The equipment in its current concept, with four types of sensors and destined to work in a planted area, has its cost estimated at between R$ 3,500 and R$ 4,000 (or from US$ 1,800 to US$ 2,000). It can monitor 10 hectares and can be used for any crop, assuming that it was calibrated with the corresponding software. The form of reading of the information is also going to influence the price of the equipment. Simply visualizing the information on the screen of the equipment or capturing by the bracelet with the button, are going to make the EPF System cheaper. However, with the adaptation for the radio transmitter system, which brings the information directly to the farmer’s computer, there will be an increase of R$ 2,500 on the cost.
The equipment processes and prepares the agrometeorological information; makes the calculation based on the algorithms installed and responds whether there will or won’t be the illness occurrence, as well as to the degree of severity of the infestation. From that point, the farmer calculates the dosage for spraying according to criteria defined by a phytopathologist.
Valadão intends to patent the antifungal equipment and calculates that it will be available in the market by the beginning of 2001. The farmer could buy it through a network of authorized retailers, who would have technical training for its installation and maintenance. It could also be purchased in a leasing operation via the Banco do Brasil or the Caixa Econômica Federal: the user would pay a monthly charge, receive technical assistance and at the end of 24 months keep the apparatus. As well as this, he would pay for the software for each crop, to the value of around R$ 500.
The financing by FAPESP has already been used in the development of the machine, in the purchase of the laboratory instruments and in the mounting of the prototypes that are going to the research centers where they should remain under test conditions for six months. These centers will receive royalties for their work which will lead to the perfecting of the solutions necessary for each culture grown.
By-products
The project has not finished with the equipment for the forecasting of fungal illnesses: it has as by-products a series of control apparatus to be used in hothouses, internal environments, washing filters (backwashing and washing in irrigation locations), balance tables in vivariums (which indicate the correct period for irrigation) and the pump/valve sets (allows for the synchronization of the motor pump and valves of the hydraulics system).
These pieces of apparatus were launched on the market and are already on sale. They are an important source of income at a monthly average of R$ 20,000 for the Microdesign company, an enterprise with only three employees who produce and sell twelve products.
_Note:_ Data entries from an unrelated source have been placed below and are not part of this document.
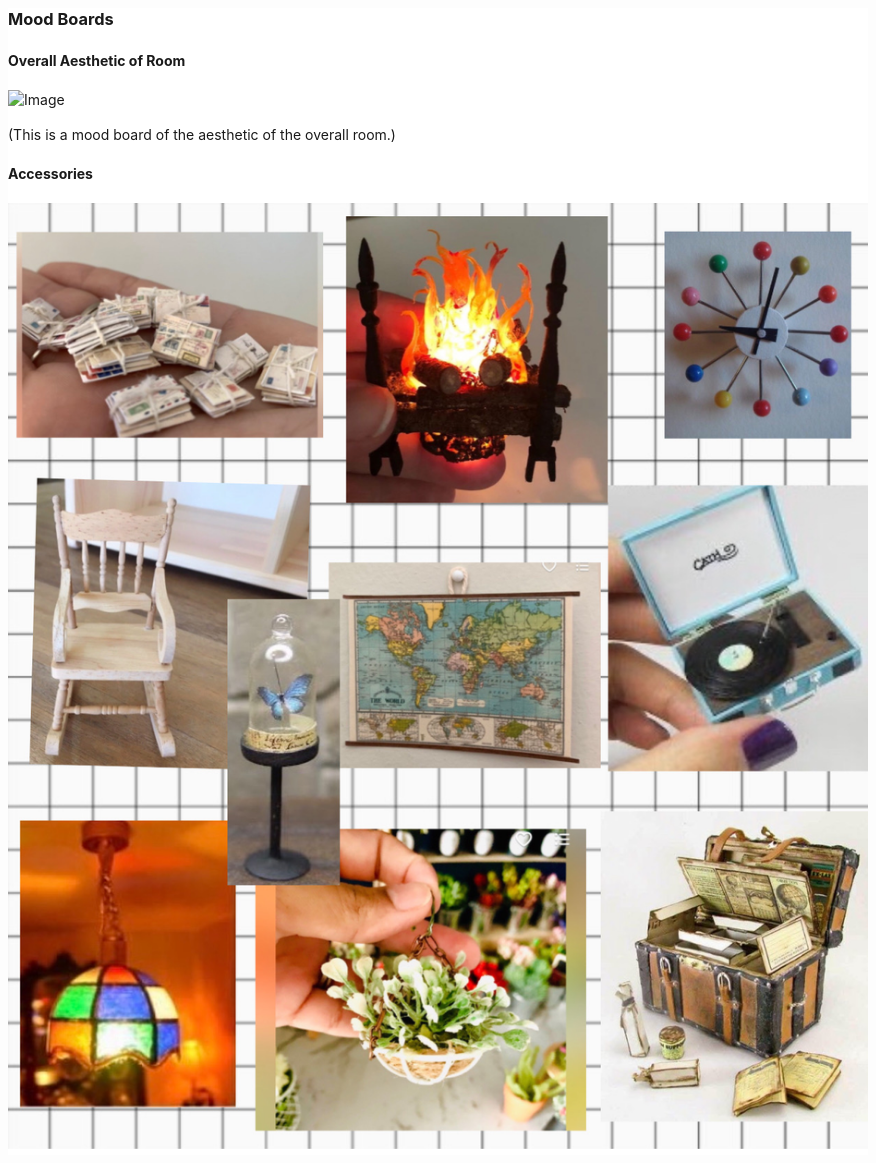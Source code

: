 

### Mood Boards ###
#### Overall Aesthetic of Room ####

![Image](mood3.png)

(This is a mood board of the aesthetic of the overall room.)

#### Accessories ####
![Image](mood2.png)
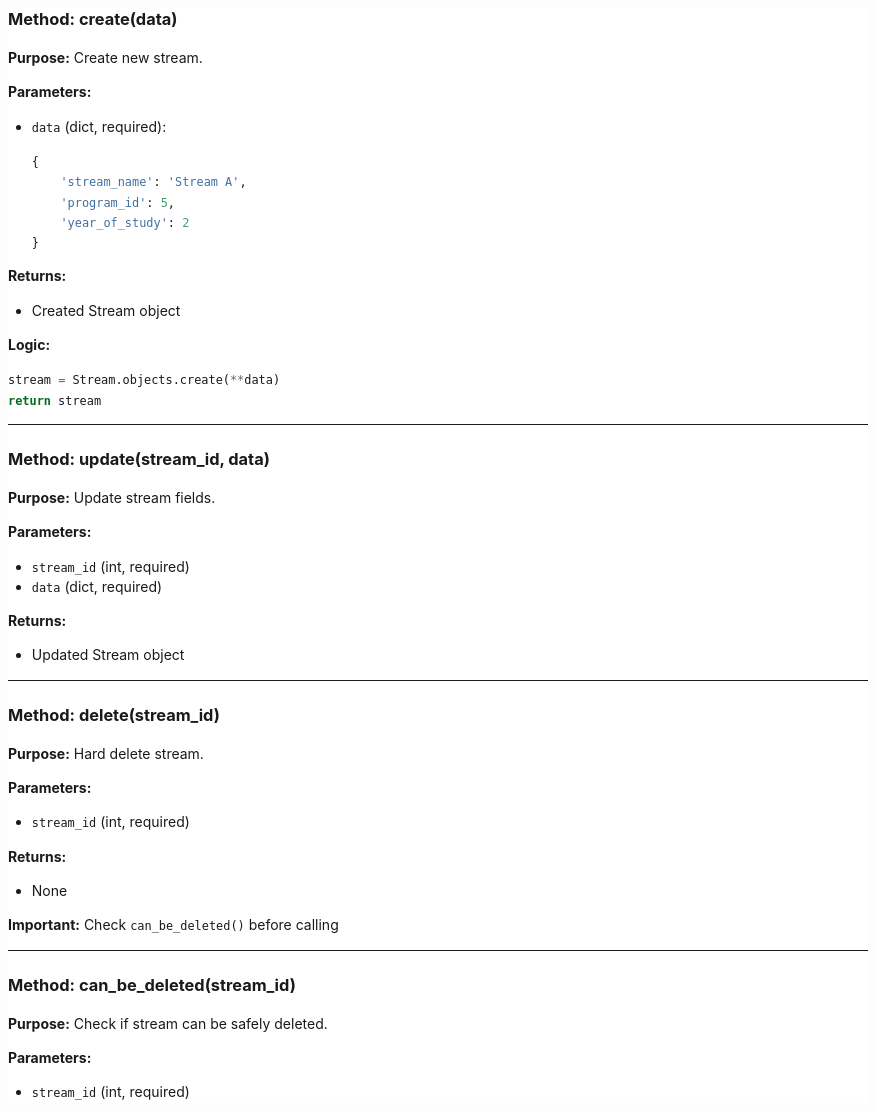 ### Method: create(data)

**Purpose:** Create new stream.

**Parameters:**
- `data` (dict, required):
  ```python
  {
      'stream_name': 'Stream A',
      'program_id': 5,
      'year_of_study': 2
  }
  ```

**Returns:**
- Created Stream object

**Logic:**
```python
stream = Stream.objects.create(**data)
return stream
```

---

### Method: update(stream_id, data)

**Purpose:** Update stream fields.

**Parameters:**
- `stream_id` (int, required)
- `data` (dict, required)

**Returns:**
- Updated Stream object

---

### Method: delete(stream_id)

**Purpose:** Hard delete stream.

**Parameters:**
- `stream_id` (int, required)

**Returns:**
- None

**Important:** Check `can_be_deleted()` before calling

---

### Method: can_be_deleted(stream_id)

**Purpose:** Check if stream can be safely deleted.

**Parameters:**
- `stream_id` (int, required)
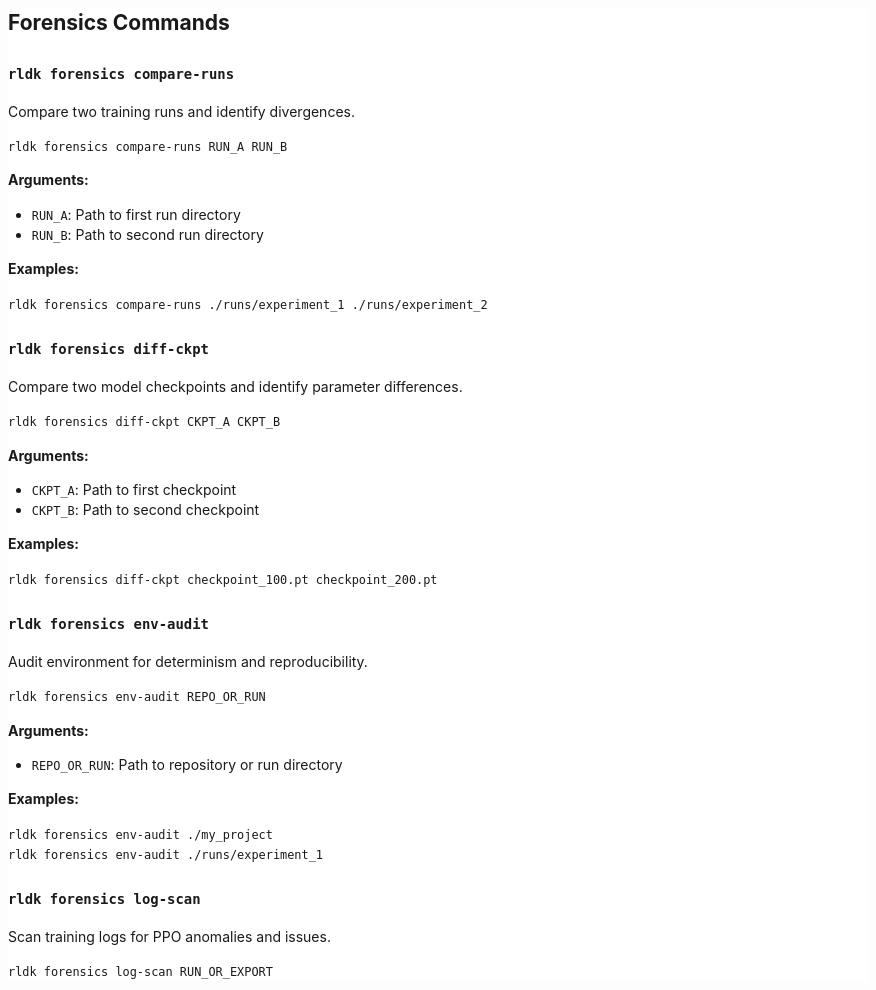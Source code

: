 ## Forensics Commands

### `rldk forensics compare-runs`

Compare two training runs and identify divergences.

```bash
rldk forensics compare-runs RUN_A RUN_B
```

**Arguments:**
- `RUN_A`: Path to first run directory
- `RUN_B`: Path to second run directory

**Examples:**
```bash
rldk forensics compare-runs ./runs/experiment_1 ./runs/experiment_2
```

### `rldk forensics diff-ckpt`

Compare two model checkpoints and identify parameter differences.

```bash
rldk forensics diff-ckpt CKPT_A CKPT_B
```

**Arguments:**
- `CKPT_A`: Path to first checkpoint
- `CKPT_B`: Path to second checkpoint

**Examples:**
```bash
rldk forensics diff-ckpt checkpoint_100.pt checkpoint_200.pt
```

### `rldk forensics env-audit`

Audit environment for determinism and reproducibility.

```bash
rldk forensics env-audit REPO_OR_RUN
```

**Arguments:**
- `REPO_OR_RUN`: Path to repository or run directory

**Examples:**
```bash
rldk forensics env-audit ./my_project
rldk forensics env-audit ./runs/experiment_1
```

### `rldk forensics log-scan`

Scan training logs for PPO anomalies and issues.

```bash
rldk forensics log-scan RUN_OR_EXPORT
```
Founded in 1984, the company concentrated on information technology and electronic apparatus for agricultural use. For example, Valadão developed an automatic system, via remote control, of the central pivots of an irrigation system and a sensor for monitoring the passage of grain in a planting machine, with which he won the State Governor’s Award at the 18th National Contest of Brazilian Inventions in 1990. In 1994, a tomato grower talked to him about the problems that he had with the plant sprayer and complained about the money spent on anti-fungal poisons often wasted when the application is done just before rain. As a consequence the engineer began to research his new invention.
Profiles:
Dr. Nilson Augusto Villa Nova, 67 years of age, is an agronomy engineer who graduated from the Esalq, in Piracicaba, where he also took his doctorate in agrometeorology. He is an associated professor at the University of São Paulo (USP) at the Esalq.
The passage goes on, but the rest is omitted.